More than 90 letters have been sent to celebrities, athletes, and other influencers to gently remind them to clearly state their relationships to brands when posting an #ad or #endorsement on Instagram, the US Federal Trade Commission announced Wednesday.
As noted in a press release, this is the first time the FTC has reached out directly to these influencers, which means Kim Kardashian, Kylie Jenner, and other Kardashian-Jenner family members probably received letters.
The FTC sent the letters after reviewing petitions filed by the nonprofit Public Citizen and other affiliated organizations who were concerned about influencer advertising on Instagram.
In addition to being clear in communicating their relationship to a diet pill or rental company, social media influencers should 'disclose any material connection above the 'more' button,' the FTC points out, since fans and followers usually only see the first three lines of a lengthy caption when using the app on mobile.
For the same reasons, the FTC suggests that hashtags or links to stay near the top instead of the end of a long post.
A sample of the FTC letter can be found here.
Part of it reads: 'To make a disclosure both 'clear' and 'conspicuous,' you should use unambiguous language and make the disclosure stand out. Consumers should be able to notice the disclosure easily, and not have to look for it.'
Some recipients of the letter are also being encouraged to go beyond using something like '#sp' (sponsored partner), 'Thanks, [Brand]' or '#partner'.

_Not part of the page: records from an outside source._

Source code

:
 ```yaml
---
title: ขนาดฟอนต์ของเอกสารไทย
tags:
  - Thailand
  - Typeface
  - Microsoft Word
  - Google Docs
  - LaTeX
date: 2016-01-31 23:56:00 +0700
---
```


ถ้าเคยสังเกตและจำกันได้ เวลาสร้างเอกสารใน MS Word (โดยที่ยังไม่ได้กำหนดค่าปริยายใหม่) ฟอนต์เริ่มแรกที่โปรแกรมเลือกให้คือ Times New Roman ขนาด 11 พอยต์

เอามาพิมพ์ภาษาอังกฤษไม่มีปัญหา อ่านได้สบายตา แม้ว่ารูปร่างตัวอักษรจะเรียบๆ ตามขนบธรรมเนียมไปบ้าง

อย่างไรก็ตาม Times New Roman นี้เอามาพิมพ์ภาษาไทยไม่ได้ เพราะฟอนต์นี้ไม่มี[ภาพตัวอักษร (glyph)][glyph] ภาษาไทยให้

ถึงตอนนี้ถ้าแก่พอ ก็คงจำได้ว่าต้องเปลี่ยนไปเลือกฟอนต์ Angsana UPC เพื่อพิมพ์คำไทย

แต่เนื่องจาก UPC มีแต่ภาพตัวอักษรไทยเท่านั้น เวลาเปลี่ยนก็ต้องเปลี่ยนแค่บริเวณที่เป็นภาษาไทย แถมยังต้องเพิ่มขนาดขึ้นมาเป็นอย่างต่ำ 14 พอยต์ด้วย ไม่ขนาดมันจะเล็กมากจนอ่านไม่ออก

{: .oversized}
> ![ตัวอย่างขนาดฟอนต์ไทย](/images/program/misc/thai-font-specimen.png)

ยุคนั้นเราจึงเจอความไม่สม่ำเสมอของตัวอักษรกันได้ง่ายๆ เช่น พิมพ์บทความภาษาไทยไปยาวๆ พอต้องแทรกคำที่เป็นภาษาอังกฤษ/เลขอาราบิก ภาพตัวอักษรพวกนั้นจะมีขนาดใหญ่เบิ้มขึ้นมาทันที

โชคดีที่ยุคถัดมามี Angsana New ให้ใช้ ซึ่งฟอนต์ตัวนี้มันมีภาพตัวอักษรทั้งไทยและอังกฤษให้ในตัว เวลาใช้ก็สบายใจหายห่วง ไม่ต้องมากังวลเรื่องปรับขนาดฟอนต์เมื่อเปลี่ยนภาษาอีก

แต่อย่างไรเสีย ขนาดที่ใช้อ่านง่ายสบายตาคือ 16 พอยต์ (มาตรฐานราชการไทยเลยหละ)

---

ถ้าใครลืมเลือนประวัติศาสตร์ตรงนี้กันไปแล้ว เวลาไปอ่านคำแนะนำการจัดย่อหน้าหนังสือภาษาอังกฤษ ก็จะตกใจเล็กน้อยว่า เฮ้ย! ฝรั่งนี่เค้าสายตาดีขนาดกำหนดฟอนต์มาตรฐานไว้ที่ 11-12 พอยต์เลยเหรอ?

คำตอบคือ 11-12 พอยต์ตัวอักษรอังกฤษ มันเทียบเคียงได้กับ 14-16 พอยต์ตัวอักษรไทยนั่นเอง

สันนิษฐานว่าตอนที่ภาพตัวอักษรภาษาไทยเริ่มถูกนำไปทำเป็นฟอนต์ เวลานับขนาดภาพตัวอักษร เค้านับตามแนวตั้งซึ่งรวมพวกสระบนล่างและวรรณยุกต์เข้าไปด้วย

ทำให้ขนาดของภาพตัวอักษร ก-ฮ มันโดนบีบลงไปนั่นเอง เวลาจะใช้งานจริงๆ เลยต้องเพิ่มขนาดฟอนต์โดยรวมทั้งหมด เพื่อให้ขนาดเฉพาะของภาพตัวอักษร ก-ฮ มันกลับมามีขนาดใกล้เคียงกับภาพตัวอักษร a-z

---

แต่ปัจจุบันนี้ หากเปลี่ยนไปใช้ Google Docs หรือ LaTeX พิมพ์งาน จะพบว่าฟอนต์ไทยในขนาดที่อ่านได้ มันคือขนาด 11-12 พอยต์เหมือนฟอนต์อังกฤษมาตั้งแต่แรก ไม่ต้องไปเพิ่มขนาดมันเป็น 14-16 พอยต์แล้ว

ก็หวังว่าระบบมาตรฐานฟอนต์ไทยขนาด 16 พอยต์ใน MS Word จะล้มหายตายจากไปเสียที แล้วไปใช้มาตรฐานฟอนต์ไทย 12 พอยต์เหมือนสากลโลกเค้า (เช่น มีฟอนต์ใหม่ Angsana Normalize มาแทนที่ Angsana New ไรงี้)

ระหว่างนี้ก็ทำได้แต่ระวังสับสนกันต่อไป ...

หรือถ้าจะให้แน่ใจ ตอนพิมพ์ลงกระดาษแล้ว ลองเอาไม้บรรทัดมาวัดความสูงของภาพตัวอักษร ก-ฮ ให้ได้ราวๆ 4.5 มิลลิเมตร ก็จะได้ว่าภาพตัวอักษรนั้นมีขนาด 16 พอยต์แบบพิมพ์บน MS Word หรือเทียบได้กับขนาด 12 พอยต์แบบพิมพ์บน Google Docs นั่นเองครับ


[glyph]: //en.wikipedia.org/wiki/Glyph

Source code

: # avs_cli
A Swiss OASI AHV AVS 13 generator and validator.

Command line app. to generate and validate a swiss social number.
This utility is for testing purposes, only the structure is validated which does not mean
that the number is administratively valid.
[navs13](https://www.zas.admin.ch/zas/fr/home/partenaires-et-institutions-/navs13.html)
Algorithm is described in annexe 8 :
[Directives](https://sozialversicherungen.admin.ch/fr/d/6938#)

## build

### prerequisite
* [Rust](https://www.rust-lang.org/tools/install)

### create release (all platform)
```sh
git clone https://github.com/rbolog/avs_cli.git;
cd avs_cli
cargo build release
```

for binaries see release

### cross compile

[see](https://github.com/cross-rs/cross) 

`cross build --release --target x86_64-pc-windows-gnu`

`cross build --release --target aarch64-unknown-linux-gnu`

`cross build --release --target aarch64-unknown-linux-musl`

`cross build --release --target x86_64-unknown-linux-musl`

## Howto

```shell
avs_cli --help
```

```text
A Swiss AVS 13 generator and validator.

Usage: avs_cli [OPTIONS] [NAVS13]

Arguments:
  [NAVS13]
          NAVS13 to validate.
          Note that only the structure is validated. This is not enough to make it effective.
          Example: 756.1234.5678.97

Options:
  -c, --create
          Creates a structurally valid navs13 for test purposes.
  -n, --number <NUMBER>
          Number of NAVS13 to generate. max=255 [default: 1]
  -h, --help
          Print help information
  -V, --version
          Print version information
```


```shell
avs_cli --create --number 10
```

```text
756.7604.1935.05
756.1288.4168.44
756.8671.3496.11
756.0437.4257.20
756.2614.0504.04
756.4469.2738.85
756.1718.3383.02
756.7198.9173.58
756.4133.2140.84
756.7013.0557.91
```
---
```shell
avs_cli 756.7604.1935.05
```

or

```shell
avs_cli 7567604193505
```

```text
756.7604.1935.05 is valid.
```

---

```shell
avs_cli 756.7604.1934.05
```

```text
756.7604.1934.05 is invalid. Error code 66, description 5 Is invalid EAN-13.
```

The sponsored Instagram industry is a serious side hustle for dozens of celebs. According to a Jezebel report in 2016, Scott Disick can make anywhere between £11,000 and £15,000 per sponsored post on Instagram.
I guess there's no better time than now to revive one of the greatest moments in (sponsored) Instagram history:
We're sure it won't long before the British government crack down on its celebrities blurring the lines on sponsored posts, too.